On the first day of the 111th Congress, Jones relaunched his efforts, introducing a bill Tuesday

to redesignate the Department of the Navy as the Department of the Navy and Marine Corps. It has been referred to the House Armed Services


"There isn't a subordinate relationship between the Chief of Naval Operations and the Commandant of the Marine Corps," Jones said in a statement. "They are equivalent parts of the Joint Chiefs of Staff, and it is time to recognize their equal status."

Jones' bill is symbolic, he said, of the Corps' role in defending the nation.

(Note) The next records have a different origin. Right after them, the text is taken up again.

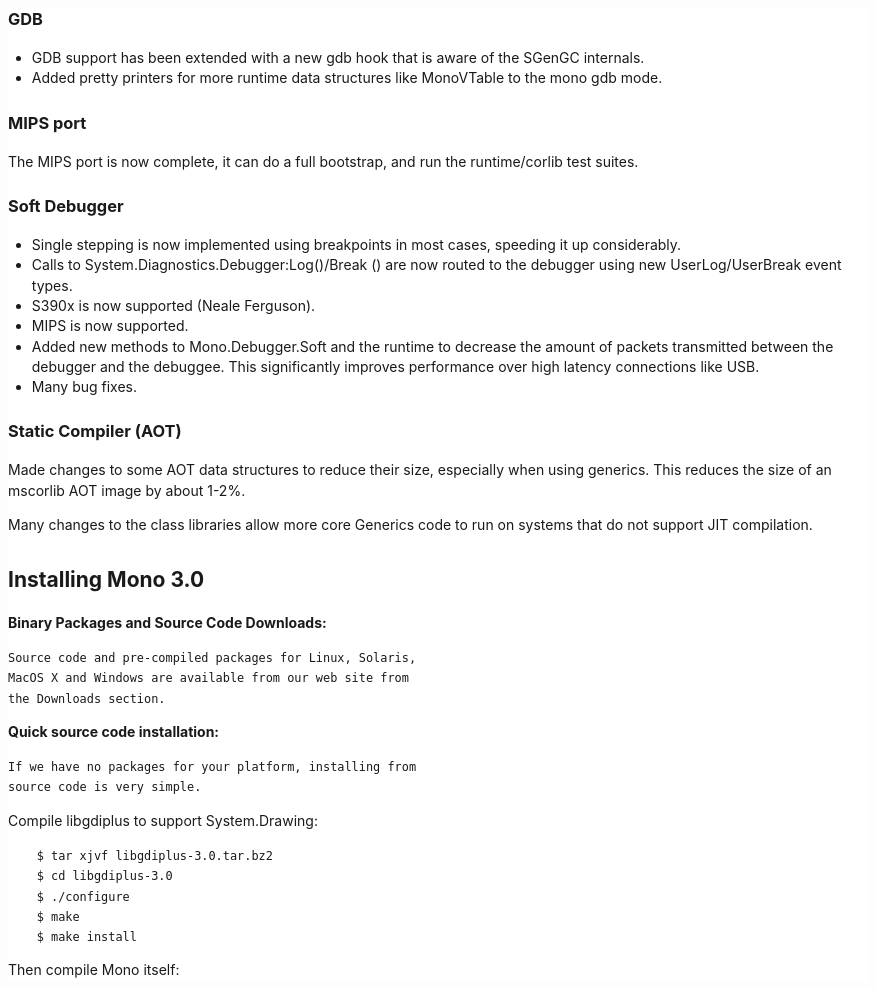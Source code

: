 ### GDB

-   GDB support has been extended with a new gdb hook that is aware of the SGenGC internals.
-   Added pretty printers for more runtime data structures like MonoVTable to the mono gdb mode.

### MIPS port

The MIPS port is now complete, it can do a full bootstrap, and run the runtime/corlib test suites.

### Soft Debugger

-   Single stepping is now implemented using breakpoints in most cases, speeding it up considerably.
-   Calls to System.Diagnostics.Debugger:Log()/Break () are now routed to the debugger using new UserLog/UserBreak event types.
-   S390x is now supported (Neale Ferguson).
-   MIPS is now supported.
-   Added new methods to Mono.Debugger.Soft and the runtime to decrease the amount of packets transmitted between the debugger and the debuggee. This significantly improves performance over high latency connections like USB.
-   Many bug fixes.

### Static Compiler (AOT)

Made changes to some AOT data structures to reduce their size, especially when using generics. This reduces the size of an mscorlib AOT image by about 1-2%.

Many changes to the class libraries allow more core Generics code to run on systems that do not support JIT compilation.

## Installing Mono 3.0

**Binary Packages and Source Code Downloads:**

    Source code and pre-compiled packages for Linux, Solaris,
    MacOS X and Windows are available from our web site from
    the Downloads section.

**Quick source code installation:**

    If we have no packages for your platform, installing from
    source code is very simple.

Compile libgdiplus to support System.Drawing:

``` bash
    $ tar xjvf libgdiplus-3.0.tar.bz2
    $ cd libgdiplus-3.0
    $ ./configure
    $ make
    $ make install
```

Then compile Mono itself:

"(The bill) is about showing the nation the true meaning of the department and recognizing the overall importance of the Marine Corps to our national security," he said. "The Navy and the Marine Corps have operated as one entity for more than two centuries, and the H.R. 24 would ensure the name of the department they share exemplifies this fact."

The Corps has operated a component of the Navy since its creation in 1775.

Jones is seeking cosponsors for the legislation and likely will find a friend in Republican U.S. Rep. Joe Wilson, who represents the South Carolina's 2nd Congressional District, which includes Beaufort County.

Wilson was among 152 members of the House who cosponsored Jones' attempt in 2007 to rename the Navy, and said he's likely to attach his name to Jones' latest bill.

"I am in support of this legislation because I believe it is a proper way to recognize the Marine Corps' heroic role in defending American freedoms," Wilson said. "The Marines have fought in every major conflict our nation has faced and earned a reputation among friend and foe alike as a professional fighting force of the highest caliber."

Wilson also was a cosponsor on a similar piece of legislation Jones drafted in 2005. None of Jones' bills has made it to the House floor for a vote. For its part, the Corps has remained silent about Jones' repeated attempts to officially recognize the branch in the formal name of the Department of the Navy.

"Right now it would be inappropriate to comment on the bill as it is only in its initial phase," said Lt. Joshua Diddams, spokesman for the Corps at Headquarters Marine Corps in Arlington, Va. "We try to stay out of political issues."